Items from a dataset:
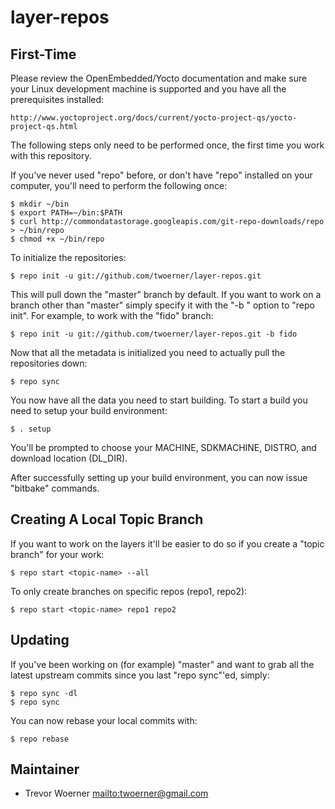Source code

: layer-repos
===========

First-Time
----------

Please review the OpenEmbedded/Yocto documentation and make sure your Linux
development machine is supported and you have all the prerequisites installed:

	http://www.yoctoproject.org/docs/current/yocto-project-qs/yocto-project-qs.html

The following steps only need to be performed once, the first time you work
with this repository.

If you've never used "repo" before, or don't have "repo" installed on your
computer, you'll need to perform the following once:

	$ mkdir ~/bin
	$ export PATH=~/bin:$PATH
	$ curl http://commondatastorage.googleapis.com/git-repo-downloads/repo > ~/bin/repo
	$ chmod +x ~/bin/repo

To initialize the repositories:

	$ repo init -u git://github.com/twoerner/layer-repos.git

This will pull down the "master" branch by default. If you want to work on a
branch other than "master" simply specify it with the "-b <branch>" option to
"repo init". For example, to work with the "fido" branch:

	$ repo init -u git://github.com/twoerner/layer-repos.git -b fido

Now that all the metadata is initialized you need to actually pull the
repositories down:

	$ repo sync

You now have all the data you need to start building. To start a build you
need to setup your build environment:

	$ . setup

You'll be prompted to choose your MACHINE, SDKMACHINE, DISTRO, and download location (DL_DIR).

After successfully setting up your build environment, you can now issue
"bitbake" commands.


Creating A Local Topic Branch
-----------------------------

If you want to work on the layers it'll be easier to do so if you create a
"topic branch" for your work:

	$ repo start <topic-name> --all

To only create branches on specific repos (repo1, repo2):

	$ repo start <topic-name> repo1 repo2


Updating
--------

If you've been working on (for example) "master" and want to grab all the
latest upstream commits since you last "repo sync"'ed, simply:

	$ repo sync -dl
	$ repo sync

You can now rebase your local commits with:

	$ repo rebase


Maintainer
----------

* Trevor Woerner <mailto:twoerner@gmail.com>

## What this task involves
Each line in the records above with "want" must be returned.

## Response to this task
This will pull down the "master" branch by default. If you want to work on a
If you want to work on the layers it'll be easier to do so if you create a
If you've been working on (for example) "master" and want to grab all the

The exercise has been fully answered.